Tears blurring her vision, Raji Devi watched the bus carrying migrant workers to Uttar Pradesh drive into the distance and turned to her son to say she just wants to be home and never wants to see a big city again.
She couldn't get a seat on the bus and neither could her son Sahab Lal, who worked as a construction labourer, and the rest of the family, all waiting to return to their village in Bhadohi.
The disappointment was almost too much to handle for the elderly woman, perhaps in her 70s, who held her son's hands and told him she won't be back to bother him and it's okay if he's not there for her last rites either.
The family of seven Raji Devi, Sahab Lal, his wife and two children, his nephew and his wife -- were among the hundreds of people waiting at the community centre in Sector 9A Gurgaon from where state transport buses were taking stranded migrants to Bulandshahr in Uttar Pradesh.
But the seats were allotted on a first-come-first-served basis and the family missed their turn.

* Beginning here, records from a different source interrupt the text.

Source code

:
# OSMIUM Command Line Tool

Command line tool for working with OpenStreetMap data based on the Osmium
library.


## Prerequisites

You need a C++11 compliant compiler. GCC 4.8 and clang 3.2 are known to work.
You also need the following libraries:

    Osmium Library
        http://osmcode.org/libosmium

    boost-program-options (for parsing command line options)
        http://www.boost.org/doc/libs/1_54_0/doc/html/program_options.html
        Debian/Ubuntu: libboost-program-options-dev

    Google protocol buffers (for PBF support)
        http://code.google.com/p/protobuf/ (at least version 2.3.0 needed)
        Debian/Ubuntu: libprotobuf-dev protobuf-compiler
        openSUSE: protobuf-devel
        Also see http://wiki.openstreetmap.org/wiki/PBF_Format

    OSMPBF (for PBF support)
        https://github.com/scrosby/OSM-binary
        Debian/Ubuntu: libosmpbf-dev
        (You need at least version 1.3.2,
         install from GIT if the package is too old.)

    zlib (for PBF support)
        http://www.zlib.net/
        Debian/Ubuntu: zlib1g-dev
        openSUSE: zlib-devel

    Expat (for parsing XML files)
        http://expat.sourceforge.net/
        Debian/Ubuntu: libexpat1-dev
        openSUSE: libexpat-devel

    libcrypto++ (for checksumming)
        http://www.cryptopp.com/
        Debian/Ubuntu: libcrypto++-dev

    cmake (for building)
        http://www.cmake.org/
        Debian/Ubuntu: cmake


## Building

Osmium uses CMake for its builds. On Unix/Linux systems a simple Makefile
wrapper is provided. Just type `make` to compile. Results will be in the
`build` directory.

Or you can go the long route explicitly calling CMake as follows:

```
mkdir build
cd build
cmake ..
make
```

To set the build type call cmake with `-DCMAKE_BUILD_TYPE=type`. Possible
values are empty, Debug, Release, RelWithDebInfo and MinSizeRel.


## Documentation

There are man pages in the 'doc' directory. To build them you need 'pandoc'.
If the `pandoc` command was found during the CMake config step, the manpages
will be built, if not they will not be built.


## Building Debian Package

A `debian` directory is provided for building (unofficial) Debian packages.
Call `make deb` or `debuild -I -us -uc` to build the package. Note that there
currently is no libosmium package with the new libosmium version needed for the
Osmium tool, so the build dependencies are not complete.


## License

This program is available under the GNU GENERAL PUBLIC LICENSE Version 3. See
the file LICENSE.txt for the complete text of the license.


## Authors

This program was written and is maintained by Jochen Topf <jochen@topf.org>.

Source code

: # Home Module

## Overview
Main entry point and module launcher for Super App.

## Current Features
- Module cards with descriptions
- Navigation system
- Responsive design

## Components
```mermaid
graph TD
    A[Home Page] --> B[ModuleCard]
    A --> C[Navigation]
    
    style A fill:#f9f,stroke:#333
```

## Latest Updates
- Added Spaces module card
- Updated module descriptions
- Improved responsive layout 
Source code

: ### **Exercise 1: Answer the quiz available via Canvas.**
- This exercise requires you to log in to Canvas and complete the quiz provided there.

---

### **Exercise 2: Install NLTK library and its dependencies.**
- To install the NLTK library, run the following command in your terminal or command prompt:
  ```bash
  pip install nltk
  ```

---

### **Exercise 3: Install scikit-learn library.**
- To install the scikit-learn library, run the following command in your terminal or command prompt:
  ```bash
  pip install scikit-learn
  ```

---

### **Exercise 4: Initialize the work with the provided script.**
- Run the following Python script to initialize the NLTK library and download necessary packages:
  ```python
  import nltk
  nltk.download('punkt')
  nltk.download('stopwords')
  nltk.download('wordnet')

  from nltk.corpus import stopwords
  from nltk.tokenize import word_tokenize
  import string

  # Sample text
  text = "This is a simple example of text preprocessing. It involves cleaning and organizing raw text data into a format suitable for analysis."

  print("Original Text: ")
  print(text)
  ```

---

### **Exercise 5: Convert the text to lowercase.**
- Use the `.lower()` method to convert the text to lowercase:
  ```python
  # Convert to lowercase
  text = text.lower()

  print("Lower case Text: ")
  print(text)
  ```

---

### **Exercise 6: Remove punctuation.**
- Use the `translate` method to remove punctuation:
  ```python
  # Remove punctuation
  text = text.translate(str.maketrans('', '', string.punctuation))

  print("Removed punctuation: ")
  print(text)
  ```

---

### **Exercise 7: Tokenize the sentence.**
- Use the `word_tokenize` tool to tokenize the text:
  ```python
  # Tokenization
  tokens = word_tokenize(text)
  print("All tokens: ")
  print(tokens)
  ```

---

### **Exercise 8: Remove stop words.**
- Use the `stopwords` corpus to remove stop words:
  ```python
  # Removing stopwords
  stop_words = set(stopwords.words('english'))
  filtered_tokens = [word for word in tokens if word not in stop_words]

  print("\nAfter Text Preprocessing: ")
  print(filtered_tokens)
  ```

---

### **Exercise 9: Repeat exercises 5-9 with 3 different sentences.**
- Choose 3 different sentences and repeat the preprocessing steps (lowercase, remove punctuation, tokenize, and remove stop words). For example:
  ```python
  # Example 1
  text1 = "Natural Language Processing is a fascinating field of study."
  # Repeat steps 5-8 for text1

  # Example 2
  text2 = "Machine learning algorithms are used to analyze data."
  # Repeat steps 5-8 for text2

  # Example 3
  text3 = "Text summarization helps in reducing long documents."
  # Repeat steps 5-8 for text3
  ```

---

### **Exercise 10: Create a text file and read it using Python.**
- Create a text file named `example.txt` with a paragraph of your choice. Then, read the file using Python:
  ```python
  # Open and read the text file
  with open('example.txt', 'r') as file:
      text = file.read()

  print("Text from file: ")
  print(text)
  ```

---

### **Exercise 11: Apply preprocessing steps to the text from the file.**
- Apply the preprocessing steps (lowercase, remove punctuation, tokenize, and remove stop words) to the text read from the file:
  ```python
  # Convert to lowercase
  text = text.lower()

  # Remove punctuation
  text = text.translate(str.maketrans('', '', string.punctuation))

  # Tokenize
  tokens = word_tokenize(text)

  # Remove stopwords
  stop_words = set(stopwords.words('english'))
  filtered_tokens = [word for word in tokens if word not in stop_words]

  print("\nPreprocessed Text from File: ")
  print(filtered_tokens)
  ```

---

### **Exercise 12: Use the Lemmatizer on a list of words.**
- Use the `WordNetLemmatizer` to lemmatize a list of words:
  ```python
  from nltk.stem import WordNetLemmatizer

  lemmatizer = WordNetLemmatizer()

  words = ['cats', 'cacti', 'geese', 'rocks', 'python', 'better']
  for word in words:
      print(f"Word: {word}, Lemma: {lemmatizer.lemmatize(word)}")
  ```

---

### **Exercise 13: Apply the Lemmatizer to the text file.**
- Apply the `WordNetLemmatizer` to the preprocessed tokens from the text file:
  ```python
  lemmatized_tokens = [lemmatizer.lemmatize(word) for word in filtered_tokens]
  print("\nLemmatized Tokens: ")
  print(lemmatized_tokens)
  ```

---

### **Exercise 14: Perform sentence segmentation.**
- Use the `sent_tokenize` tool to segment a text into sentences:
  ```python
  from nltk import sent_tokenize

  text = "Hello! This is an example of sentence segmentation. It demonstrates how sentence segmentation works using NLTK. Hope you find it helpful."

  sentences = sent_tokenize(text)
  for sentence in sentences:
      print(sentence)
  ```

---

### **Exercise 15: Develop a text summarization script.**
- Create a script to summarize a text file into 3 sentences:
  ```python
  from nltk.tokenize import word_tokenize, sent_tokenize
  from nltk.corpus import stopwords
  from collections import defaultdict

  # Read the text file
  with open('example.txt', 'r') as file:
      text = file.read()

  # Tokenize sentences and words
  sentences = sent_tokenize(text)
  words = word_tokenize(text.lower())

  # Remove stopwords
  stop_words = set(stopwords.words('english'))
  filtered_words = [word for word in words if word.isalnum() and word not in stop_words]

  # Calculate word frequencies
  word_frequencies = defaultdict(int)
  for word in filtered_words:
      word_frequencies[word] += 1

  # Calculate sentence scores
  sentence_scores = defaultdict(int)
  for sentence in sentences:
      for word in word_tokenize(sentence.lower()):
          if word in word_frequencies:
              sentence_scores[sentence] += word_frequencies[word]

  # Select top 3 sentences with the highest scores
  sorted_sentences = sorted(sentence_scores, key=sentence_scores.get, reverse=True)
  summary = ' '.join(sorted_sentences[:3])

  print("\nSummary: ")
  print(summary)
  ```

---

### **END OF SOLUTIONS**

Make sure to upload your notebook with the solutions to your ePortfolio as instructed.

This is the first time she came out of her village, and it will be the last, Raji Devi vowed. The big city lights have lost their lustre, she said.
As the buses started leaving, she told her son in the Hindi dialect from her region, "Betua ab hum kabhi nahi aiyai tu beshak humka kandha den bhi mat aiyai. Humka nahi dekhna shehar (Son, I won't come back. It's okay if you are not there to shoulder my bier. I don't want to see the city again)."